(Beginning of Information given)
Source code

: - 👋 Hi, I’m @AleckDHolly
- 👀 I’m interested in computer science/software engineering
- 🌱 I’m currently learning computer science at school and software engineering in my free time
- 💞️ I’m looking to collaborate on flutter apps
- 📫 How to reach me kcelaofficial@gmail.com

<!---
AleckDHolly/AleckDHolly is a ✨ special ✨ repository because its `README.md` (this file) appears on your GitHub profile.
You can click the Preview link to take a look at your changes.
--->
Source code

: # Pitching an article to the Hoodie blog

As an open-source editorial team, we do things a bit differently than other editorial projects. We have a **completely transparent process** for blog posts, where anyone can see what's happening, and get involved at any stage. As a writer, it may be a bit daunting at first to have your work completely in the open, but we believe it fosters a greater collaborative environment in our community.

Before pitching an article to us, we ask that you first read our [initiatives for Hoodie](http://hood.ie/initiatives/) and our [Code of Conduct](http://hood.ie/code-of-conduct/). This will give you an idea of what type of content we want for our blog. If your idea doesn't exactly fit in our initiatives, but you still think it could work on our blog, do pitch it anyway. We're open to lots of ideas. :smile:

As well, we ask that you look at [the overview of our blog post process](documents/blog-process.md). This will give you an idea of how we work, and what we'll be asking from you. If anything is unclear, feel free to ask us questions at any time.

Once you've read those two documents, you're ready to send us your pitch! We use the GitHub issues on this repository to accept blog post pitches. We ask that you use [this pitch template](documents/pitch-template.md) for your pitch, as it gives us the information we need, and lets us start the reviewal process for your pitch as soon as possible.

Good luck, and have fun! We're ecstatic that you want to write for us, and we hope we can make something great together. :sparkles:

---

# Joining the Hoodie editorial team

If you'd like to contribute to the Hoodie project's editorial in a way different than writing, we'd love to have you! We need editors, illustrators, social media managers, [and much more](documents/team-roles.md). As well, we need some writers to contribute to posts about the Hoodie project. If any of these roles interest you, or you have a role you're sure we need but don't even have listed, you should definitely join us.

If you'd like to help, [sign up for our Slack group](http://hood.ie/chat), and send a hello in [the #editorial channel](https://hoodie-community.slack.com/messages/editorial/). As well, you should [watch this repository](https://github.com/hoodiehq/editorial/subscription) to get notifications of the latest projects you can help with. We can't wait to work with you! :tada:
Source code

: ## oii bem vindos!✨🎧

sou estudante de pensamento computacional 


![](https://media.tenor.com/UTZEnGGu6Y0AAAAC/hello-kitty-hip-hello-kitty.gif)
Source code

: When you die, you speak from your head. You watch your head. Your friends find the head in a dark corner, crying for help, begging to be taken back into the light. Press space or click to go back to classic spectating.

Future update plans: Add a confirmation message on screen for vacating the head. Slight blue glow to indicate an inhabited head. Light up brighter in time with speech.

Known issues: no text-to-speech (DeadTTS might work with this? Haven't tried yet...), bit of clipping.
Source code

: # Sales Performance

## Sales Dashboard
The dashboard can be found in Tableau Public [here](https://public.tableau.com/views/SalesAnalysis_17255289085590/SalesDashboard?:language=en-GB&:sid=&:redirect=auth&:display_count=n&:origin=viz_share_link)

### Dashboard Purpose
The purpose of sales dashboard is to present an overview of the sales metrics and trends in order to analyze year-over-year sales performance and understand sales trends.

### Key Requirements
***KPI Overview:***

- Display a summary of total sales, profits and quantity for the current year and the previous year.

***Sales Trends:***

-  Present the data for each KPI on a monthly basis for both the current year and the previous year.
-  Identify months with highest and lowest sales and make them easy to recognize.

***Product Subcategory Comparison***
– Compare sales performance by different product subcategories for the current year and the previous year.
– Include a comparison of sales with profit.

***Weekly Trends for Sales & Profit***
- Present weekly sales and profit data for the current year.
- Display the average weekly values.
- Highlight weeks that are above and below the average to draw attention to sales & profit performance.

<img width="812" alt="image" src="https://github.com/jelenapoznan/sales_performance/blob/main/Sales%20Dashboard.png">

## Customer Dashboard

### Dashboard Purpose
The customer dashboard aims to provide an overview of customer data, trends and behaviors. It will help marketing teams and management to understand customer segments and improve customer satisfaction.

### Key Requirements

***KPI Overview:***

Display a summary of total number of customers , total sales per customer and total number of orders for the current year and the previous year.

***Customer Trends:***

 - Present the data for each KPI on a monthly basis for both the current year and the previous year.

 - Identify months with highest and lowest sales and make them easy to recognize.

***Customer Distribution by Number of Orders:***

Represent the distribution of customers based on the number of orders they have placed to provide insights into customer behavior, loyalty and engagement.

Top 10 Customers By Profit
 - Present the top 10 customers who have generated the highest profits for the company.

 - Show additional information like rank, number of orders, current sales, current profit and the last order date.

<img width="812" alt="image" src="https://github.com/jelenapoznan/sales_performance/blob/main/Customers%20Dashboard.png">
(End of Information given)
Exercise objective
The expected answer is one number: how many lines above contain "average".

Completed exercise
2